On 10/26/21 01:56, Bjorn Helgaas wrote:
> On Mon, Oct 25, 2021 at 06:45:29PM +0200, Jonas Dreßler wrote:
>> On 10/18/21 17:35, Bjorn Helgaas wrote:
>>> On Thu, Oct 14, 2021 at 12:08:31AM +0200, Jonas Dreßler wrote:
>>>> On 10/12/21 17:39, Bjorn Helgaas wrote:
>>>>> [+cc Vidya, Victor, ASPM L1.2 config issue; beginning of thread:
>>>>> https://lore.kernel.org/all/[email protected]/]
>>>
>>>>> I wonder if this reset quirk works because pci_reset_function() saves
>>>>> and restores much of config space, but it currently does *not* restore
>>>>> the L1 PM Substates capability, so those T_POWER_ON,
>>>>> Common_Mode_Restore_Time, and LTR_L1.2_THRESHOLD values probably get
>>>>> cleared out by the reset. We did briefly save/restore it [1], but we
>>>>> had to revert that because of a regression that AFAIK was never
>>>>> resolved [2]. I expect we will eventually save/restore this, so if
>>>>> the quirk depends on it *not* being restored, that would be a problem.
>>>>>
>>>>> You should be able to test whether this is the critical thing by
>>>>> clearing those registers with setpci instead of doing the reset. Per
>>>>> spec, they can only be modified when L1.2 is disabled, so you would
>>>>> have to disable it via sysfs (for the endpoint, I think)
>>>>> /sys/.../l1_2_aspm and /sys/.../l1_2_pcipm, do the setpci on the root
>>>>> port, then re-enable L1.2.
>>>>>
>>>>> [1] https://git.kernel.org/linus/4257f7e008ea
>>>>> [2] https://lore.kernel.org/all/[email protected]/
>>>>
>>>> Hmm, interesting, thanks for those links.
>>>>
>>>> Are you sure the config values will get lost on the reset? If we
>>>> only reset the port by going into D3hot and back into D0, the
>>>> device will remain powered and won't lose the config space, will
>>>> it?
>>>
>>> I think you're doing a PM reset (transition to D3hot and back to
>>> D0). Linux only does this when PCI_PM_CTRL_NO_SOFT_RESET == 0.

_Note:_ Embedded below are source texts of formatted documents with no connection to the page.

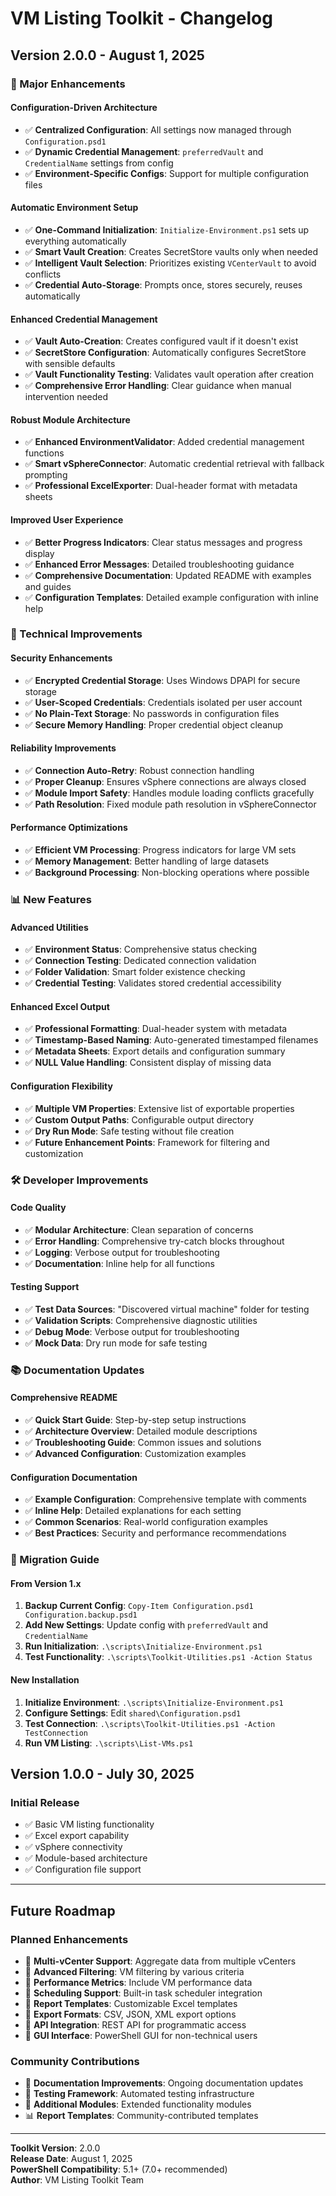 # VM Listing Toolkit - Changelog

## Version 2.0.0 - August 1, 2025

### 🚀 Major Enhancements

#### **Configuration-Driven Architecture**
- ✅ **Centralized Configuration**: All settings now managed through `Configuration.psd1`
- ✅ **Dynamic Credential Management**: `preferredVault` and `CredentialName` settings from config
- ✅ **Environment-Specific Configs**: Support for multiple configuration files

#### **Automatic Environment Setup**
- ✅ **One-Command Initialization**: `Initialize-Environment.ps1` sets up everything automatically
- ✅ **Smart Vault Creation**: Creates SecretStore vaults only when needed
- ✅ **Intelligent Vault Selection**: Prioritizes existing `VCenterVault` to avoid conflicts
- ✅ **Credential Auto-Storage**: Prompts once, stores securely, reuses automatically

#### **Enhanced Credential Management**
- ✅ **Vault Auto-Creation**: Creates configured vault if it doesn't exist
- ✅ **SecretStore Configuration**: Automatically configures SecretStore with sensible defaults
- ✅ **Vault Functionality Testing**: Validates vault operation after creation
- ✅ **Comprehensive Error Handling**: Clear guidance when manual intervention needed

#### **Robust Module Architecture**
- ✅ **Enhanced EnvironmentValidator**: Added credential management functions
- ✅ **Smart vSphereConnector**: Automatic credential retrieval with fallback prompting
- ✅ **Professional ExcelExporter**: Dual-header format with metadata sheets

#### **Improved User Experience**
- ✅ **Better Progress Indicators**: Clear status messages and progress display
- ✅ **Enhanced Error Messages**: Detailed troubleshooting guidance
- ✅ **Comprehensive Documentation**: Updated README with examples and guides
- ✅ **Configuration Templates**: Detailed example configuration with inline help

### 🔧 Technical Improvements

#### **Security Enhancements**
- ✅ **Encrypted Credential Storage**: Uses Windows DPAPI for secure storage
- ✅ **User-Scoped Credentials**: Credentials isolated per user account
- ✅ **No Plain-Text Storage**: No passwords in configuration files
- ✅ **Secure Memory Handling**: Proper credential object cleanup

#### **Reliability Improvements**
- ✅ **Connection Auto-Retry**: Robust connection handling
- ✅ **Proper Cleanup**: Ensures vSphere connections are always closed
- ✅ **Module Import Safety**: Handles module loading conflicts gracefully
- ✅ **Path Resolution**: Fixed module path resolution in vSphereConnector

#### **Performance Optimizations**
- ✅ **Efficient VM Processing**: Progress indicators for large VM sets
- ✅ **Memory Management**: Better handling of large datasets
- ✅ **Background Processing**: Non-blocking operations where possible

### 📊 New Features

#### **Advanced Utilities**
- ✅ **Environment Status**: Comprehensive status checking
- ✅ **Connection Testing**: Dedicated connection validation
- ✅ **Folder Validation**: Smart folder existence checking
- ✅ **Credential Testing**: Validates stored credential accessibility

#### **Enhanced Excel Output**
- ✅ **Professional Formatting**: Dual-header system with metadata
- ✅ **Timestamp-Based Naming**: Auto-generated timestamped filenames
- ✅ **Metadata Sheets**: Export details and configuration summary
- ✅ **NULL Value Handling**: Consistent display of missing data

#### **Configuration Flexibility**
- ✅ **Multiple VM Properties**: Extensive list of exportable properties
- ✅ **Custom Output Paths**: Configurable output directory
- ✅ **Dry Run Mode**: Safe testing without file creation
- ✅ **Future Enhancement Points**: Framework for filtering and customization

### 🛠️ Developer Improvements

#### **Code Quality**
- ✅ **Modular Architecture**: Clean separation of concerns
- ✅ **Error Handling**: Comprehensive try-catch blocks throughout
- ✅ **Logging**: Verbose output for troubleshooting
- ✅ **Documentation**: Inline help for all functions

#### **Testing Support**
- ✅ **Test Data Sources**: "Discovered virtual machine" folder for testing
- ✅ **Validation Scripts**: Comprehensive diagnostic utilities
- ✅ **Debug Mode**: Verbose output for troubleshooting
- ✅ **Mock Data**: Dry run mode for safe testing

### 📚 Documentation Updates

#### **Comprehensive README**
- ✅ **Quick Start Guide**: Step-by-step setup instructions
- ✅ **Architecture Overview**: Detailed module descriptions
- ✅ **Troubleshooting Guide**: Common issues and solutions
- ✅ **Advanced Configuration**: Customization examples

#### **Configuration Documentation**
- ✅ **Example Configuration**: Comprehensive template with comments
- ✅ **Inline Help**: Detailed explanations for each setting
- ✅ **Common Scenarios**: Real-world configuration examples
- ✅ **Best Practices**: Security and performance recommendations

### 🔄 Migration Guide

#### **From Version 1.x**
1. **Backup Current Config**: `Copy-Item Configuration.psd1 Configuration.backup.psd1`
2. **Add New Settings**: Update config with `preferredVault` and `CredentialName`
3. **Run Initialization**: `.\scripts\Initialize-Environment.ps1`
4. **Test Functionality**: `.\scripts\Toolkit-Utilities.ps1 -Action Status`

#### **New Installation**
1. **Initialize Environment**: `.\scripts\Initialize-Environment.ps1`
2. **Configure Settings**: Edit `shared\Configuration.psd1`
3. **Test Connection**: `.\scripts\Toolkit-Utilities.ps1 -Action TestConnection`
4. **Run VM Listing**: `.\scripts\List-VMs.ps1`

## Version 1.0.0 - July 30, 2025

### Initial Release
- ✅ Basic VM listing functionality
- ✅ Excel export capability
- ✅ vSphere connectivity
- ✅ Module-based architecture
- ✅ Configuration file support

---

## Future Roadmap

### Planned Enhancements
- 🔮 **Multi-vCenter Support**: Aggregate data from multiple vCenters
- 🔮 **Advanced Filtering**: VM filtering by various criteria
- 🔮 **Performance Metrics**: Include VM performance data
- 🔮 **Scheduling Support**: Built-in task scheduler integration
- 🔮 **Report Templates**: Customizable Excel templates
- 🔮 **Export Formats**: CSV, JSON, XML export options
- 🔮 **API Integration**: REST API for programmatic access
- 🔮 **GUI Interface**: PowerShell GUI for non-technical users

### Community Contributions
- 📝 **Documentation Improvements**: Ongoing documentation updates
- 🧪 **Testing Framework**: Automated testing infrastructure
- 🔧 **Additional Modules**: Extended functionality modules
- 📊 **Report Templates**: Community-contributed templates

---

**Toolkit Version**: 2.0.0  
**Release Date**: August 1, 2025  
**PowerShell Compatibility**: 5.1+ (7.0+ recommended)  
**Author**: VM Listing Toolkit Team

>>> The spec doesn't actually *require* the device to be reset; it
>>> only says the internal state of the device is undefined after
>>> these transitions.
>>
>> Not requiring the device to be reset sounds sensible to me given
>> that D3hot is what devices are transitioned into during suspend.
>>
>> But anyway, that doesn't really get us any further except it
>> somewhat gives an explanation why the LTR is suddenly 0 after the
>> reset. Or are you making the point that we shouldn't rely on
>> "undefined state" for this hack because not all PCI bridges/ports
>> will necessarily behave the same?
>
> I guess I'm just making the point that I don't understand why the
> bridge reset fixes something, and I'm not confident that the fix will
> work on every system and continue working even if/when the PCI core
> starts saving and restoring the L1 PM Substates capability.
>

FWIW, I've tested it with the restoring of L1 PM Substates enabled now
and the bridge reset worked just as before.

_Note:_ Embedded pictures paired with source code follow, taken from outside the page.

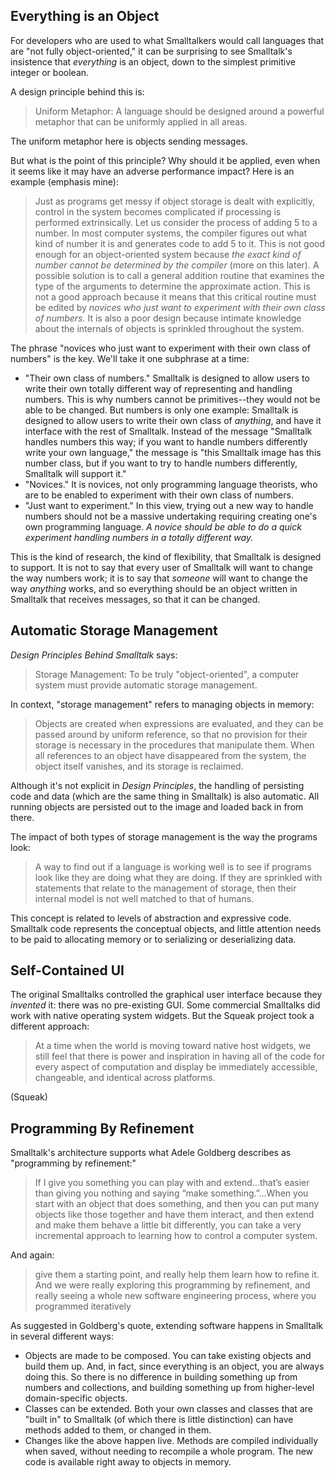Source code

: ## Everything is an Object
For developers who are used to what Smalltalkers would call languages that are "not fully object-oriented," it can be surprising to see Smalltalk's insistence that *everything* is an object, down to the simplest primitive integer or boolean.

A design principle behind this is:

> Uniform Metaphor: A language should be designed around a powerful metaphor that can be uniformly applied in all areas.

The uniform metaphor here is objects sending messages.

But what is the point of this principle? Why should it be applied, even when it seems like it may have an adverse performance impact? Here is an example (emphasis mine):

> Just as programs get messy if object storage is dealt with explicitly, control in the system becomes complicated if processing is performed extrinsically. Let us consider the process of adding 5 to a number. In most computer systems, the compiler figures out what kind of number it is and generates code to add 5 to it. This is not good enough for an object-oriented system because *the exact kind of number cannot be determined by the compiler* (more on this later). A possible solution is to call a general addition routine that examines the type of the arguments to determine the approximate action. This is not a good approach because it means that this critical routine must be edited by *novices who just want to experiment with their own class of numbers.* It is also a poor design because intimate knowledge about the internals of objects is sprinkled throughout the system.

The phrase "novices who just want to experiment with their own class of numbers" is the key. We'll take it one subphrase at a time:

- "Their own class of numbers." Smalltalk is designed to allow users to write their own totally different way of representing and handling numbers. This is why numbers cannot be primitives--they would not be able to be changed. But numbers is only one example: Smalltalk is designed to allow users to write their own class of *anything*, and have it interface with the rest of Smalltalk. Instead of the message "Smalltalk handles numbers this way; if you want to handle numbers differently write your own language," the message is "this Smalltalk image has this number class, but if you want to try to handle numbers differently, Smalltalk will support it."
- "Novices." It is novices, not only programming language theorists, who are to be enabled to experiment with their own class of numbers.
- "Just want to experiment." In this view, trying out a new way to handle numbers should not be a massive undertaking requiring creating one's own programming language. *A novice should be able to do a quick experiment handling numbers in a totally different way.*

This is the kind of research, the kind of flexibility, that Smalltalk is designed to support. It is not to say that every user of Smalltalk will want to change the way numbers work; it is to say that *someone* will want to change the way *anything* works, and so everything should be an object written in Smalltalk that receives messages, so that it can be changed.
	
## Automatic Storage Management
*Design Principles Behind Smalltalk* says:

> Storage Management: To be truly "object-oriented", a computer system must provide automatic storage management.

In context, "storage management" refers to managing objects in memory:

> Objects are created when expressions are evaluated, and they can be passed around by uniform reference, so that no provision for their storage is necessary in the procedures that manipulate them. When all references to an object have disappeared from the system, the object itself vanishes, and its storage is reclaimed.

Although it's not explicit in *Design Principles*, the handling of persisting code and data (which are the same thing in Smalltalk) is also automatic. All running objects are persisted out to the image and loaded back in from there.

The impact of both types of storage management is the way the programs look:

> A way to find out if a language is working well is to see if programs look like they are doing what they are doing. If they are sprinkled with statements that relate to the management of storage, then their internal model is not well matched to that of humans.

This concept is related to levels of abstraction and expressive code. Smalltalk code represents the conceptual objects, and little attention needs to be paid to allocating memory or to serializing or deserializing data.

## Self-Contained UI
The original Smalltalks controlled the graphical user interface because they *invented* it: there was no pre-existing GUI. Some commercial Smalltalks did work with native operating system widgets. But the Squeak project took a different approach:

> At a time when the world is moving toward native host widgets, we still feel that there is power and inspiration in having all of the code for every aspect of computation and display be immediately accessible, changeable, and identical across platforms.

(Squeak)

## Programming By Refinement
Smalltalk's architecture supports what Adele Goldberg describes as "programming by refinement:"

> If I give you something you can play with and extend…that’s easier than giving you nothing and saying “make something.”…When you start with an object that does something, and then you can put many objects like those together and have them interact, and then extend and make them behave a little bit differently, you can take a very incremental approach to learning how to control a computer system.

And again:

> give them a starting point, and really help them learn how to refine it. And we were really exploring this programming by refinement, and really seeing a whole new software engineering process, where you programmed iteratively

As suggested in Goldberg's quote, extending software happens in Smalltalk in several different ways:

- Objects are made to be composed. You can take existing objects and build them up. And, in fact, since everything is an object, you are always doing this. So there is no difference in building something up from numbers and collections, and building something up from higher-level domain-specific objects.
- Classes can be extended. Both your own classes and classes that are "built in" to Smalltalk (of which there is little distinction) can have methods added to them, or changed in them.
- Changes like the above happen live. Methods are compiled individually when saved, without needing to recompile a whole program. The new code is available right away to objects in memory.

But yeah I, too, have no clue why exactly the bridge reset does what it
does...

Anyway, I've also confirmed that it actually impacts the power usage by
measuring consumed energy during idle over a few minutes: Applying either
the bridge reset quirk or ignoring the LTR via pmc_core results in about
7% less energy usage. Given that the overall energy usage was almost
nothing to make the measurement easier, those 7% are not a lot, but
nonetheless it confirms that the quirk works.